本教程展示如何使用 PyTorch Lightning 实现一个图像验证码识别系统,具备清晰结构、易于扩展、便于训练的优点。
1. 安装依赖
pip install pytorch-lightning torch torchvision pillow captcha
2. 生成验证码图片
from captcha.image import ImageCaptcha
import string, random, os
from PIL import Image
characters = string.digits + string.ascii_uppercase
width, height, captcha_length = 160, 60, 4
def generate_captcha(output_dir="pl_captcha", num=5000):
os.makedirs(output_dir, exist_ok=True)
gen = ImageCaptcha(width, height)
for i in range(num):
text = ''.join(random.choices(characters, k=captcha_length))
img = gen.generate_image(text)
img.save(f"{output_dir}/{text}_{i}.png")
更多内容访问ttocr.com或联系1436423940
generate_captcha()
3. 定义数据集
from torch.utils.data import Dataset
from torchvision import transforms
import torch
class CaptchaDataset(Dataset):
def __init__(self, data_dir):
self.data_dir = data_dir
self.files = [f for f in os.listdir(data_dir) if f.endswith('.png')]

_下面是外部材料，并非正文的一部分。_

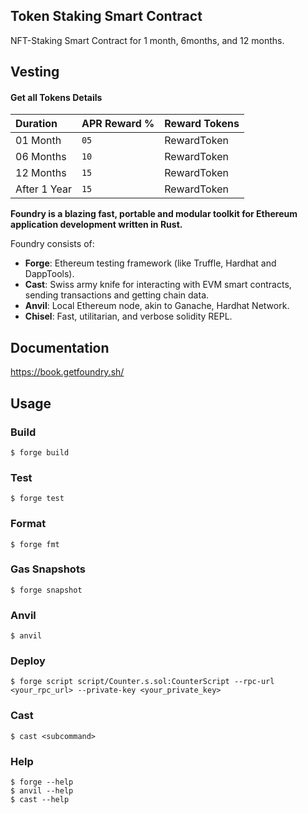 ## Token Staking Smart Contract

NFT-Staking Smart Contract for 1 month, 6months, and 12 months.

## Vesting

#### Get all Tokens Details

| Duration     | APR Reward % | Reward Tokens |
| :----------- | :----------- | :------------ |
| 01 Month     | `05`         | RewardToken           |
| 06 Months    | `10`         | RewardToken           |
| 12 Months    | `15`         | RewardToken           |
| After 1 Year | `15`         | RewardToken           |


**Foundry is a blazing fast, portable and modular toolkit for Ethereum application development written in Rust.**

Foundry consists of:

-   **Forge**: Ethereum testing framework (like Truffle, Hardhat and DappTools).
-   **Cast**: Swiss army knife for interacting with EVM smart contracts, sending transactions and getting chain data.
-   **Anvil**: Local Ethereum node, akin to Ganache, Hardhat Network.
-   **Chisel**: Fast, utilitarian, and verbose solidity REPL.

## Documentation

https://book.getfoundry.sh/

## Usage

### Build

```shell
$ forge build
```

### Test

```shell
$ forge test
```

### Format

```shell
$ forge fmt
```

### Gas Snapshots

```shell
$ forge snapshot
```

### Anvil

```shell
$ anvil
```

### Deploy

```shell
$ forge script script/Counter.s.sol:CounterScript --rpc-url <your_rpc_url> --private-key <your_private_key>
```

### Cast

```shell
$ cast <subcommand>
```

### Help

```shell
$ forge --help
$ anvil --help
$ cast --help
```
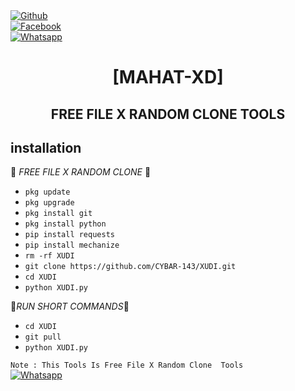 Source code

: <b></b> </br> <br>[![Github](https://img.shields.io/badge/Github-CYBAR.MAHAT-dimgray?style=flat-square&logo=github)](https://github.com/CYBAR-MAHAT-404)<br> [![Facebook](https://img.shields.io/badge/Facebook-MAHAT-blue?style=flat-square&logo=facebook)](https://www.facebook.com/profile.php?id=100069433521473)<br> [![Whatsapp](https://img.shields.io/badge/Whatsapp-MAHAT-deepgreen?style=flat-square&logo=whatsapp)](https://wa.me/+8801952189907)



<h1 align="center"> [MAHAT-XD]</h1>

<h2 align="center">  FREE FILE X RANDOM CLONE TOOLS </h2>


## <b>installation</b>

🔰 _FREE FILE X RANDOM CLONE_ 🔰

- `pkg update`
- `pkg upgrade`
- `pkg install git`
- `pkg install python`
- `pip install requests`
- `pip install mechanize`
- `rm -rf XUDI`
- `git clone https://github.com/CYBAR-143/XUDI.git`
- `cd XUDI`
- `python XUDI.py`
     
 🖤_RUN SHORT COMMANDS_🖤
- `cd XUDI`
- `git pull`
- `python XUDI.py`

 ```Note : This Tools Is Free File X Random Clone  Tools ```</br>
 [![Whatsapp](https://img.shields.io/badge/Whatsapp-MAHAT-deepgreen?style=flat-square&logo=whatsapp)](https://wa.me/+8801952189907)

self.transform = transforms.Compose([
transforms.ToTensor(),
transforms.Normalize((0.5,), (0.5,))
])
self.char_to_idx = {c: i for i, c in enumerate(characters)}
def __len__(self):
return len(self.files)
def __getitem__(self, idx):
filename = self.files[idx]
path = os.path.join(self.data_dir, filename)
image = Image.open(path).convert('RGB')
label_text = filename.split('_')[0]
label = torch.tensor([self.char_to_idx[c] for c in label_text], dtype=torch.long)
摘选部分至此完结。